Using the Switch step to manage product variants has some disadvantages when compared to recipes and the TextReader step:

  • Your runtime platform must allocate resources for every step in your project, including steps that are bypassed by a flow-control step. Even if a single product variant requires only a modest amount of memory to inspect, having a significant number of cases with memory-intensive steps (such as the ImageProcessing step or the ModelFinder step) can lead to out of memory errors. For more information on memory management, see the Memory usage section in Chapter 59: Optimizing your runtime projects.

  • New cases cannot be added to a project at runtime.

Using hybrid strategies

When product variants also have sub-variants, it can be useful to manage them with a combination of the methods mentioned above. This is particularly effective when the sub-variants only differ by a few details.

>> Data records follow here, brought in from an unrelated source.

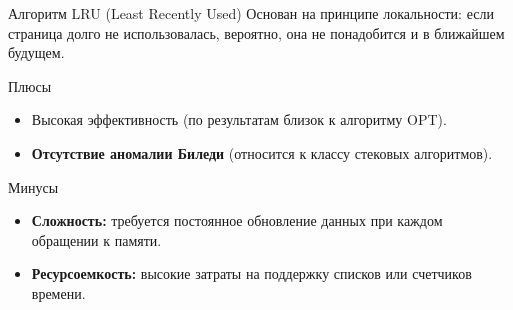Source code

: \documentclass[10pt,pdf,hyperref={unicode}]{beamer}
\begin{document}
\begin{frame}{Алгоритм LRU (Least Recently Used)}
    Основан на принципе локальности: если страница долго не использовалась, вероятно, она не понадобится и в ближайшем будущем.

    \begin{block}{Плюсы}
        \begin{itemize}
            \item Высокая эффективность (по результатам близок к алгоритму OPT).
            \item \textbf{Отсутствие аномалии Биледи} (относится к классу стековых алгоритмов).
        \end{itemize}
    \end{block}

    \begin{alertblock}{Минусы}
        \begin{itemize}
            \item \textbf{Сложность:} требуется постоянное обновление данных при каждом обращении к памяти.
            \item \textbf{Ресурсоемкость:} высокие затраты на поддержку списков или счетчиков времени.
        \end{itemize}
    \end{alertblock}
\end{frame}
\end{document}
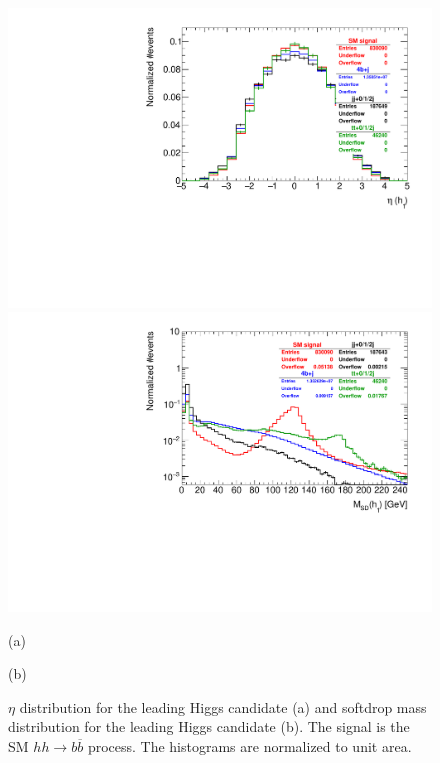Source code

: \begin{figure}
	\centering
	\begin{minipage}{.5\textwidth}
		\centering
		\includegraphics[trim={.65cm 0 0 0},clip,width=\linewidth]{./Figures/hist_h1_eta.pdf}
	\end{minipage}%
	\begin{minipage}{.5\textwidth}
		\centering
		\includegraphics[trim={0 0 .65cm 0},clip,width=\linewidth]{./Figures/hist_h1_softdrop_M.pdf}
	\end{minipage}
	\begin{minipage}[t]{0.5\textwidth}
		\caption*{(a)}
	\end{minipage}%
	\hfill
	\begin{minipage}[t]{0.5\textwidth}
		\caption*{(b)}
	\end{minipage}
	\caption{$\eta$ distribution for the leading Higgs candidate (a) and softdrop mass distribution for the leading Higgs candidate (b). The signal is the SM $hh\rightarrow b\overline{b}$ process. The histograms are normalized to unit area.}
	\label{fig:h1_eta_M}
\end{figure}	

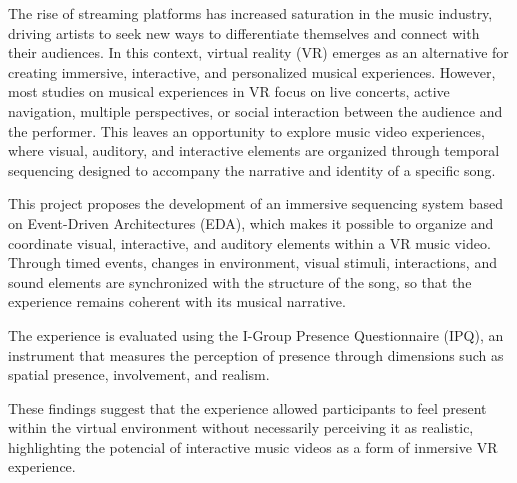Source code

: The rise of streaming platforms has increased saturation in the music industry, driving artists to seek new ways to differentiate themselves and connect with their audiences. In this context, virtual reality (VR) emerges as an alternative for creating immersive, interactive, and personalized musical experiences. However, most studies on musical experiences in VR focus on live concerts, active navigation, multiple perspectives, or social interaction between the audience and the performer. This leaves an opportunity to explore music video experiences, where visual, auditory, and interactive elements are organized through temporal sequencing designed to accompany the narrative and identity of a specific song.

This project proposes the development of an immersive sequencing system based on Event-Driven Architectures (EDA), which makes it possible to organize and coordinate visual, interactive, and auditory elements within a VR music video. Through timed events, changes in environment, visual stimuli, interactions, and sound elements are synchronized with the structure of the song, so that the experience remains coherent with its musical narrative.

The experience is evaluated using the I-Group Presence Questionnaire (IPQ), an instrument that measures the perception of presence through dimensions such as spatial presence, involvement, and realism. 

These findings suggest that the experience allowed participants to feel present within the virtual environment without necessarily perceiving it as realistic, highlighting the potencial of interactive music videos as a form of inmersive VR experience.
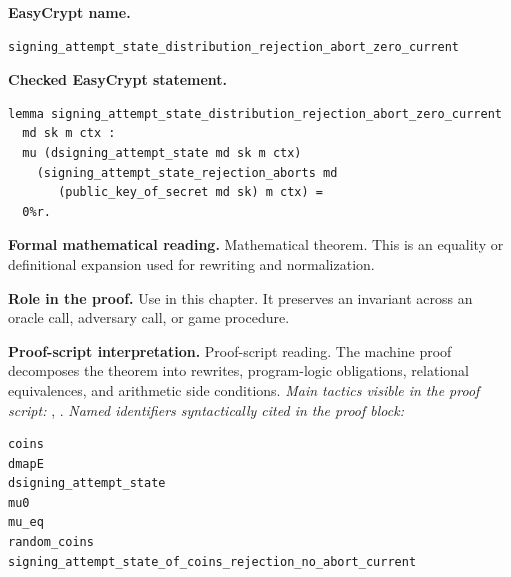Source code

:\begin{formaltheorem}
\noindent\textbf{EasyCrypt name.}
\begin{lstlisting}[language=EasyCrypt,basicstyle=\ttfamily\scriptsize]
signing_attempt_state_distribution_rejection_abort_zero_current
\end{lstlisting}
\noindent\textbf{Checked EasyCrypt statement.}
\begin{lstlisting}[language=EasyCrypt,basicstyle=\ttfamily\scriptsize]
lemma signing_attempt_state_distribution_rejection_abort_zero_current
  md sk m ctx :
  mu (dsigning_attempt_state md sk m ctx)
    (signing_attempt_state_rejection_aborts md
       (public_key_of_secret md sk) m ctx) =
  0%r.
\end{lstlisting}
\noindent\textbf{Formal mathematical reading.}
Mathematical theorem. This is an equality or definitional expansion used for rewriting and normalization.

\noindent\textbf{Role in the proof.}
Use in this chapter. It preserves an invariant across an oracle call, adversary call, or game procedure.

\noindent\textbf{Proof-script interpretation.}
Proof-script reading. The machine proof decomposes the theorem into rewrites, program-logic obligations, relational equivalences, and arithmetic side conditions.
\emph{Main tactics visible in the proof script:} , .
\emph{Named identifiers syntactically cited in the proof block:}
\begin{lstlisting}[language=EasyCrypt,basicstyle=\ttfamily\scriptsize]
coins
dmapE
dsigning_attempt_state
mu0
mu_eq
random_coins
signing_attempt_state_of_coins_rejection_no_abort_current
\end{lstlisting}

\end{formaltheorem}

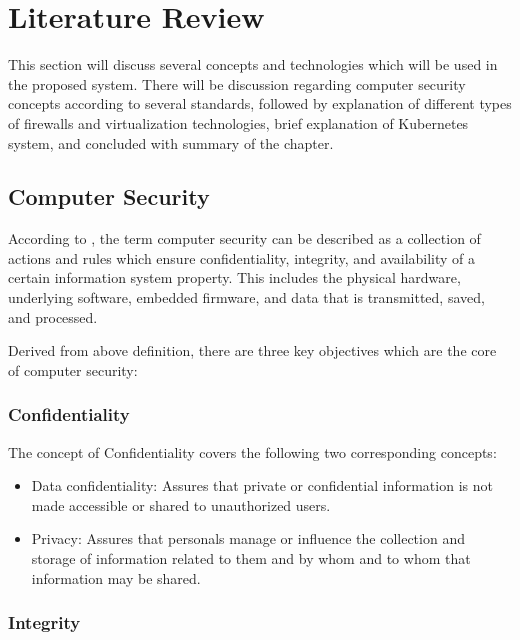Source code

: \documentclass[conference]{IEEEtran}
\begin{document}
\section{Literature Review}

This section will discuss several concepts and technologies which will be used in the proposed
system. There will be discussion regarding computer security concepts according to several
standards, followed by explanation of different types of firewalls and virtualization technologies,
brief explanation of Kubernetes system, and concluded with summary of the chapter.

\subsection{Computer Security}

According to \cite{Paulsen_Byers_2019}, the term computer security can be described as a collection
of actions and rules which ensure confidentiality, integrity, and availability of a certain
information system property. This includes the physical hardware, underlying software, embedded
firmware, and data that is transmitted, saved, and processed.

Derived from above definition, there are three key objectives which are the core of computer
security:

\subsubsection{Confidentiality}

The concept of Confidentiality covers the following two corresponding concepts:

\begin{itemize}

  \item Data confidentiality: Assures that private or confidential information is not made
    accessible or shared to unauthorized users.

  \item Privacy: Assures that personals manage or influence the collection and storage of
    information related to them and by whom and to whom that information may be shared.

\end{itemize}

\subsubsection{Integrity}
\end{document}
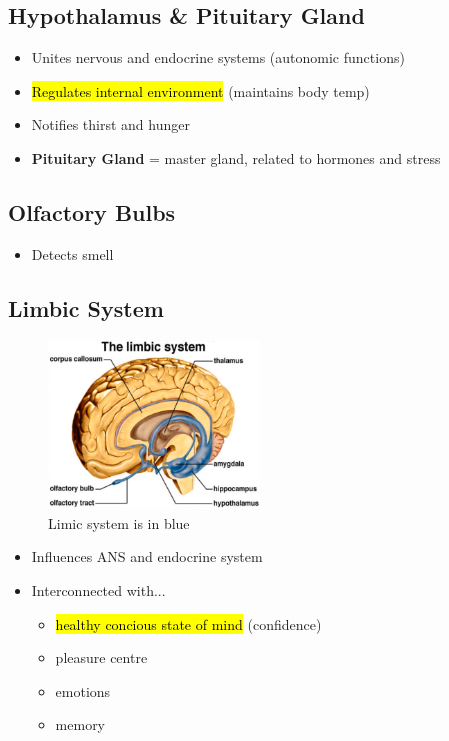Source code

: \documentclass[a4paper,12pt]{article}
\begin{document}
\subsection{Hypothalamus \& Pituitary Gland}
\begin{itemize}
    \item{Unites nervous and endocrine systems (autonomic functions)}
    \item{\hl{Regulates internal environment} (maintains body temp)}
    \item{Notifies thirst and hunger}
    \item{\textbf{Pituitary Gland} = master gland, related to hormones and stress}
\end{itemize}

\subsection{Olfactory Bulbs}
\begin{itemize}
    \item{Detects smell}
\end{itemize}

\subsection{Limbic System}
\begin{figure}[H]
    \centering
    \includegraphics[width=0.50\textwidth]{limbic}
    \caption{Limic system is in blue}
\end{figure}
\begin{itemize}
    \item{Influences ANS and endocrine system}
    \item{
            Interconnected with...
            \begin{itemize}
                \item{\hl{healthy concious state of mind} (confidence)}
                \item{pleasure centre}
                \item{emotions}
                \item{memory}
            \end{itemize}
        }
\end{itemize}
\end{document}

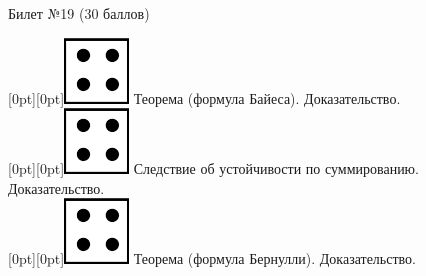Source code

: \documentclass[10pt]{article}
\begin{document}
\thispagestyle{empty}

\topskip=0pt

\vspace*{\fill}

\begin{center} {\Large Билет №19 (30 баллов)} \end{center}

\raisebox{-1pt}[0pt][0pt]{\includegraphics[width=0.02\linewidth]{4.png}} Теорема (формула Байеса). Доказательство. \\

\raisebox{-1pt}[0pt][0pt]{\includegraphics[width=0.02\linewidth]{4.png}} Следствие об устойчивости по суммированию. Доказательство. \\

\raisebox{-1pt}[0pt][0pt]{\includegraphics[width=0.02\linewidth]{4.png}} Теорема (формула Бернулли). Доказательство. \\









\vspace*{\fill}
\end{document}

For example, a medium speed production line might produce the casing for many different shapes and sizes of television remote controls, intended for sale in multiple regions. The silkscreen labels must be inspected to ensure that they have been printed correctly. For any one type of remote, most of the labels are pictographs that do not vary by region. You can use recipes to configure the ModelFinder steps in your project to inspect the pictographs on each remote variant. However, some of the labels contain text which varies by region. Since only a small number of labels vary depending on the target region, you can use a Switch step to change inspection settings for those particular labels.